Alaskan Bush People

Life Below Zero’s Sue Aikens on the crash, her injuries, and more

Life Below Zero’s Sue Aikens on the crash, her injuries, and more

ife Below Zero’s 11th episode last week ended with Sue Aikens flying off her snowmachine, literally. It turns to the left, flips, and she flies through the air and tumbles into snow.

Thursday’s season finale of the National Geographic Channel reality series deals with the aftermath, though the episode jumps ahead in time quickly. I talked to Sue Aikens to find out exactly what happened.

Sue spoke to me from Kavik River Camp, and though it’s been quite some time since the accident–last week’s episode aired exactly four months after it happened–she’s still dealing with it on a daily basis. And in the past few days, she’s also dealing with a lot of well-wishes from people who know her from their televisions.

“I deeply appreciate and am humbled by the outpouring that people are giving me,” Sue said. “I realize that people see me, people have a vested interest–I have many e-friends, I call them my home fries. It’s really meant a lot to me reached out, and they’re still reaching out.”

How Sue Aikens remembers the snowmachine accident

At first, Sue was understated about her progress: “It’s going. There’s definitely challenges. I’m just recently back to Kavik and there are definitely some challenges to be met here.”

But later, she went into more detail: “14 screws, 2 titanium plates, and surgical wire holding” together her bones. That metal “stays in forever,” she said. “I blasted apart the two joints. Broke the collar bone, snapped it in half, but it wasn’t a clean snap.”

Sue said the accident occurred Feb. 19, though “it could have been Feb. 18.” I’ve seen Life Below Zero‘s episode 12, “Aftermath,” and it has virtually no footage from after her crash.

It just briefly shows her lying in the snow, and then there’s a brief clip of a snowmachine ride back to her camp. It quickly cuts to her at the camp, crying from pain, before boarding a plane to get medical attention.

When I asked her about what happened during all that time, Sue paused at one point and said, “I’m tearing up and I’m getting all emo just thinking–I hope that I never have to go through that much pain again in my life.
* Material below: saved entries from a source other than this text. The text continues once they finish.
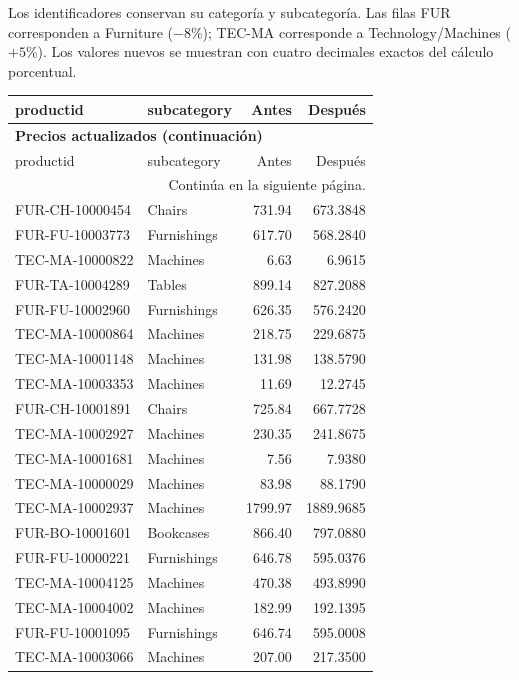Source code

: Los identificadores conservan su categoría y subcategoría. Las filas FUR corresponden a Furniture ($-8\%$); TEC-MA corresponde a Technology/Machines ($+5\%$). Los valores nuevos se muestran con cuatro decimales exactos del cálculo porcentual.
\begingroup
\small
\setlength{\LTpre}{4pt}
\setlength{\LTpost}{4pt}
\renewcommand{\arraystretch}{1.13}
\begin{longtable}{llrr}
\toprule\rowcolor{Fondo} productid & subcategory & Antes & Después\\\midrule\endfirsthead
\multicolumn{4}{l}{\sffamily\bfseries Precios actualizados (continuación)}\\[5pt]
\toprule\rowcolor{Fondo} productid & subcategory & Antes & Después\\\midrule\endhead
\midrule\multicolumn{4}{r}{\small Continúa en la siguiente página.}\\\endfoot
\bottomrule\endlastfoot
FUR-CH-10000454 & Chairs & 731.94 & 673.3848\\
FUR-FU-10003773 & Furnishings & 617.70 & 568.2840\\
TEC-MA-10000822 & Machines & 6.63 & 6.9615\\
FUR-TA-10004289 & Tables & 899.14 & 827.2088\\
FUR-FU-10002960 & Furnishings & 626.35 & 576.2420\\
TEC-MA-10000864 & Machines & 218.75 & 229.6875\\
TEC-MA-10001148 & Machines & 131.98 & 138.5790\\
TEC-MA-10003353 & Machines & 11.69 & 12.2745\\
FUR-CH-10001891 & Chairs & 725.84 & 667.7728\\
TEC-MA-10002927 & Machines & 230.35 & 241.8675\\
TEC-MA-10001681 & Machines & 7.56 & 7.9380\\
TEC-MA-10000029 & Machines & 83.98 & 88.1790\\
TEC-MA-10002937 & Machines & 1799.97 & 1889.9685\\
FUR-BO-10001601 & Bookcases & 866.40 & 797.0880\\
FUR-FU-10000221 & Furnishings & 646.78 & 595.0376\\
TEC-MA-10004125 & Machines & 470.38 & 493.8990\\
TEC-MA-10004002 & Machines & 182.99 & 192.1395\\
FUR-FU-10001095 & Furnishings & 646.74 & 595.0008\\
TEC-MA-10003066 & Machines & 207.00 & 217.3500\\

\end{longtable}
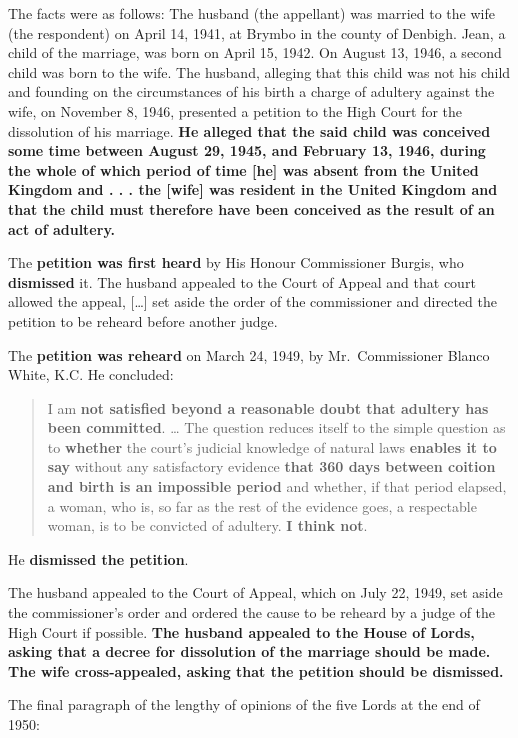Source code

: \documentclass[]{book}
\begin{document}
The facts were as follows: The husband (the appellant) was married to the wife (the respondent) on April 14, 1941, at Brymbo in the county of Denbigh. Jean, a child of the marriage, was born on April 15, 1942. On August 13, 1946, a second child was born to the wife. The husband, alleging that this child was not his child and founding on the circumstances of his birth a charge of adultery against the wife, on November 8, 1946, presented a petition to the High Court for the dissolution of his marriage. \textbf{He alleged that the said child was conceived some time between August 29, 1945, and February 13, 1946, during the whole of which period of time {[}he{]} was absent from the United Kingdom and . . . the {[}wife{]} was resident in the United Kingdom and that the child must therefore have been conceived as the result of an act of adultery.}

The \textbf{petition was first heard} by His Honour Commissioner Burgis, who \textbf{dismissed} it. The husband appealed to the Court of Appeal and that court allowed the appeal, {[}\ldots{}{]} set aside the order of the commissioner and directed the petition to be reheard before another judge.

The \textbf{petition was reheard} on March 24, 1949, by Mr.~Commissioner Blanco White, K.C. He concluded:

\begin{quote}
I am \textbf{not satisfied beyond a reasonable doubt that adultery has been committed}. \ldots{} The question reduces itself to the simple question as to \textbf{whether} the court's judicial knowledge of natural laws \textbf{enables it to say} without any satisfactory evidence \textbf{that 360 days between coition and birth is an impossible period} and whether, if that period elapsed, a woman, who is, so far as the rest of the evidence goes, a respectable woman, is to be convicted of adultery. \textbf{I think not}.
\end{quote}

He \textbf{dismissed the petition}.

The husband appealed to the Court of Appeal, which on July 22, 1949, set aside the commissioner's order and ordered the cause to be reheard by a judge of the High Court if possible. \textbf{The husband appealed to the House of Lords, asking that a decree for dissolution of the marriage should be made. The wife cross-appealed, asking that the petition should be dismissed.}

The final paragraph of the lengthy of opinions of the five Lords at the end of 1950:
\end{document}
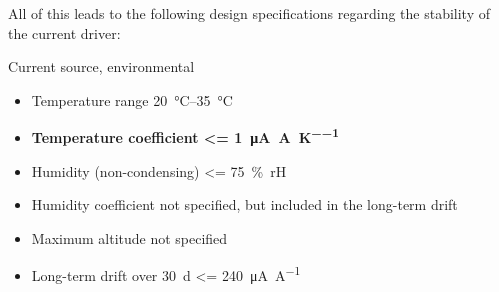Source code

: 
All of this leads to the following design specifications regarding the stability of the current driver:
\begin{center}
    \begin{specifications}[label={lst:dgDrive_specs_environment}]{Current source, environmental}
    \begin{itemize}
        \item Temperature range \qtyrange[text-series-to-math, reset-text-series = false, reset-math-version = false, range-phrase=\textup{~to~}]{20}{35}{\celsius}
        \item \textbf{Temperature coefficient \qty[text-series-to-math, reset-text-series = false, reset-math-version = false]{<= 1}{\uA \per \A \per \K}}
        \item Humidity (non-condensing) \qty{<= 75}{\percent rH}
        \item Humidity coefficient not specified, but included in the long-term drift
        \item Maximum altitude not specified
        \item Long-term drift over \qty{30}{\day} \qty{<= 240}{\uA \per \A}
    \end{itemize}
    \end{specifications}
\end{center}


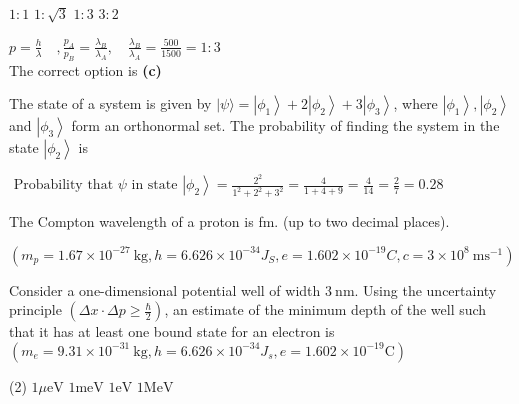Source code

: \begin{enumerate}
\begin{tasks}
		\task[\textbf{A.}] $1: 1$
		\task[\textbf{B.}]$1: \sqrt{3}$
		\task[\textbf{C.}]$1: 3$
		\task[\textbf{D.}] $3: 2$
	\end{tasks}
	\begin{answer}
		$p=\frac{h}{\lambda} \quad, \frac{p_{A}}{p_{B}}=\frac{\lambda_{B}}{\lambda_{A}}, \quad \frac{\lambda_{B}}{\lambda_{A}}=\frac{500}{1500}=1: 3$\\
		The correct option is \textbf{(c)}
	\end{answer}
	\begin{minipage}{\textwidth}
		\item The state of a system is given by $|\psi\rangle=\left|\phi_{1}\right\rangle+2\left|\phi_{2}\right\rangle+3\left|\phi_{3}\right\rangle$, where $\left|\phi_{1}\right\rangle,\left|\phi_{2}\right\rangle$ and $\left|\phi_{3}\right\rangle$ form an orthonormal set. The probability of finding the system in the state $\left|\phi_{2}\right\rangle$ is
	\end{minipage}
	\begin{answer}
		$\text { Probability that } \psi \text { in state }\left|\phi_{2}\right\rangle=\frac{2^{2}}{1^{2}+2^{2}+3^{2}}=\frac{4}{1+4+9}=\frac{4}{14}=\frac{2}{7}=0.28$
	\end{answer}
	\begin{minipage}{\textwidth}
		\item The Compton wavelength of a proton is fm. (up to two decimal places).
	\end{minipage}
	\begin{answer}
		$\left(m_{p}=1.67 \times 10^{-27} \mathrm{~kg}, h=6.626 \times 10^{-34} J_{S}, e=1.602 \times 10^{-19} C, c=3 \times 10^{8} \mathrm{~ms}^{-1}\right)$
	\end{answer}
	\begin{minipage}{\textwidth}
		\item Consider a one-dimensional potential well of width $3 \mathrm{~nm}$. Using the uncertainty principle $\left(\Delta x \cdot \Delta p \geq \frac{\hbar}{2}\right)$, an estimate of the minimum depth of the well such that it has at least one bound state for an electron is $\left(m_{e}=9.31 \times 10^{-31} \mathrm{~kg}, h=6.626 \times 10^{-34} J_{s}, e=1.602 \times 10^{-19} \mathrm{C}\right)$
	\end{minipage}
	\begin{tasks}(2)
		\task[\textbf{A.}] $1 \mu \mathrm{eV}$
		\task[\textbf{B.}]$1 \mathrm{meV}$
		\task[\textbf{C.}]$1 \mathrm{eV}$
		\task[\textbf{D.}]$1 \mathrm{MeV}$

\end{tasks}
\end{enumerate}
This injury absolutely taught me fear. I fear being in that much pain.”

Sue watched last week’s episode, and her response was perhaps the same as many viewers: “dude, get there”–as in, she wanted the camera crew to get to her aid more rapidly, though it was only a minute or so before they rushed to her aid.

But she acknowledges that “it was a shocking event. … I think it was unbelievable to all of us.”

She doesn’t quite remember the exact moment of the accident. “I don’t have enough personal clarity–you have a gnats ass of a moment” to respond to that kind of thing, she said, which involves thinking about things like, “if I hit it here, there’s no way I can avoid breaking my neck. These are decisions that if you live out here routinely, you may have to make those choices. what kind of body part are you going to sacrifice to save the whole.”

Life Below Zero’s crew helps Sue Aiken after the crash

“I didn’t move for a while,” Sue told me. She was concerned in part about a screwdriver she had in her pocket and the rifle she had on her shoulder–she wanted to make sure they hadn’t lodged in her body somehow.

Sue compared the fall she took to the balls in a Bingo machine, “myself just kinda tumblin’.” After she came to rest, she says, “I shut myself down and I do a personal inventory.”

She explained that “out here, you have to do your personal inventory all the time.” She needed “to see whether I could move or not.” The crew helped her, and “we had to cut away the clothing to visually see what did I have for injuries or not.” But she already knew of some injuries: “immediately I heard the collar bone snap; I knew that was toast.”

In the time it took them to figure out whether to call for a medical evacuation, she said the temperature dropped to 15 degrees below zero. And there Sue Aikens was, “sittin’ on the tundra in nothing more than a sprots bra and a bunny hat,” as she described it.

The Life Below Zero crew “did have to transport me back to camp” because of her injuries, and ultimately it took two days to get to Fairbanks and then three days there waiting in a hotel room while waiting for surgery.

Life Below Zero's Sue Aiken

“There are going to be some surgeries in the future,” she told me, still worried about its effect on the camp, especially since she “lost a tremendous amount of revenue” being away. As Sue told me when we talked last summer, her camp has to be profitable to maintain its license. “I need to not be in the middle of any more procedures,” she said, because “I still have a camp to run.”

Yet she’ll have to do that with “some pretty good limitations being imposed on me right now.”

While she’s not in a sling, she cannot lift more than 10 pounds, and can do “no pushing, no pulling, cannot be in anything that bounces me around for more than 10 minutes at a time.”

Worse, however, is that “there will be no more shooting ever from the right side,” and as someone who’s used to using her right side, “that’s going to be a changer for me. How am I going to protect myself and hunt for my food? … How in the hell am I going to be doing my job?

But she said she’ll be creative and implored, “Don’t count me out yet.” I don’t imagine anyone who’s ever seen her on Life Below Zero would ever count her out.